Extracted data:
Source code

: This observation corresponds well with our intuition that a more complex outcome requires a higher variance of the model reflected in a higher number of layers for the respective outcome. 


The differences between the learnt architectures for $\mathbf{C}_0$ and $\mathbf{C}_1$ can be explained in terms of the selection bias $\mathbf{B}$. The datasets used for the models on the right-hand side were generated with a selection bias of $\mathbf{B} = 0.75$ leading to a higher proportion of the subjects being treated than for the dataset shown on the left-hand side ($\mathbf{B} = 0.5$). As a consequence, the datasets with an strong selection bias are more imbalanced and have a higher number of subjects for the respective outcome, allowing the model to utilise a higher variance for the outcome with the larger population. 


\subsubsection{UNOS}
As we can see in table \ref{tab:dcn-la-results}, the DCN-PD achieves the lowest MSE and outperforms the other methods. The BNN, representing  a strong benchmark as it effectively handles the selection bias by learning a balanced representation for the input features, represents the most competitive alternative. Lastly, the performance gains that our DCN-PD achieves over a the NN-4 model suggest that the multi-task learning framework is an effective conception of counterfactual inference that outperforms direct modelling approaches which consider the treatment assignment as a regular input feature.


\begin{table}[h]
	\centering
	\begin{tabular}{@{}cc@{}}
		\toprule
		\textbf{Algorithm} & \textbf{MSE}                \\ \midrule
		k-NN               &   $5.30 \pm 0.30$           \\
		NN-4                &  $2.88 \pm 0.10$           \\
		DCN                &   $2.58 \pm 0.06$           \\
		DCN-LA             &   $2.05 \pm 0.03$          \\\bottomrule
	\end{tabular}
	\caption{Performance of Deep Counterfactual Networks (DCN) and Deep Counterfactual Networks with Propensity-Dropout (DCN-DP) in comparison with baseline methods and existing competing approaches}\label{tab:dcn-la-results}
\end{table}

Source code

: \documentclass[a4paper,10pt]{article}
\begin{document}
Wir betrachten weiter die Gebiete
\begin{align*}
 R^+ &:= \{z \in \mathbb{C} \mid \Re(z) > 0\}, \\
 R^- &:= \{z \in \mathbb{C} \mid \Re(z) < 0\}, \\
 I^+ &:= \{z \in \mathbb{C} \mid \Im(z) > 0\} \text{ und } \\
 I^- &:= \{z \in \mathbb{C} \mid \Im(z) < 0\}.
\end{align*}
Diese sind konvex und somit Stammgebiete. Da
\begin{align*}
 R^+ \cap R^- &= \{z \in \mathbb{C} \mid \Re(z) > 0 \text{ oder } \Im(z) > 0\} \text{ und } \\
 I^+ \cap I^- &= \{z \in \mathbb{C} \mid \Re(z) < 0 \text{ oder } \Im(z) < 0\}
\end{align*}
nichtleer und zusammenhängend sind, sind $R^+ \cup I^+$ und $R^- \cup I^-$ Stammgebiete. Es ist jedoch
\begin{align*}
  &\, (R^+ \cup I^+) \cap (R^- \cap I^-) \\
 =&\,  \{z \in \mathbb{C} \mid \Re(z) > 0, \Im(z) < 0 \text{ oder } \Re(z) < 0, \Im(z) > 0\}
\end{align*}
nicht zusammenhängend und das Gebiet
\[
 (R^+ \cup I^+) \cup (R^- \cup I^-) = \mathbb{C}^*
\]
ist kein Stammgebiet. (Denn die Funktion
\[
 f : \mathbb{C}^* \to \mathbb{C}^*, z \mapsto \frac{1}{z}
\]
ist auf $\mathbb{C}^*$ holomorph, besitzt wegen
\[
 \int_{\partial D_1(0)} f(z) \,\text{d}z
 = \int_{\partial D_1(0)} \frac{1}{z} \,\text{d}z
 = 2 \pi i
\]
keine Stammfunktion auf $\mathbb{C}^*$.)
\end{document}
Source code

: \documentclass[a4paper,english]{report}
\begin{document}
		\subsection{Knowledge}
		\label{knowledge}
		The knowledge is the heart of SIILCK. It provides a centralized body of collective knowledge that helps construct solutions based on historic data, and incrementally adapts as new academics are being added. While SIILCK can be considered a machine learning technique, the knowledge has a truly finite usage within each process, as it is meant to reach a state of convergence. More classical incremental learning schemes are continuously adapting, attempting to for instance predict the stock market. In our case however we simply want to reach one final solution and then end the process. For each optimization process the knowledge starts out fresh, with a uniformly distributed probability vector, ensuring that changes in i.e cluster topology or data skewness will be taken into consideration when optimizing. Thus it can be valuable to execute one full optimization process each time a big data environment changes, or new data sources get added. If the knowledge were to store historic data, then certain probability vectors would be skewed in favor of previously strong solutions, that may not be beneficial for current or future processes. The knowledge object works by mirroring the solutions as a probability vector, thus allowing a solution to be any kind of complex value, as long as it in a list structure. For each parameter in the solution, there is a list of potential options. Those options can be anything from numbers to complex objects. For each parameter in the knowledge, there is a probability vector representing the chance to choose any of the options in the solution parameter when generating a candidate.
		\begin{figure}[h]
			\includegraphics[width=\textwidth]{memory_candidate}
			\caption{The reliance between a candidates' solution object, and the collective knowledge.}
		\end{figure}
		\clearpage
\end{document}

Task statement: Report how many lines in the material contain the word "zusammenhängend", writing the number and nothing more.

Final answer: 2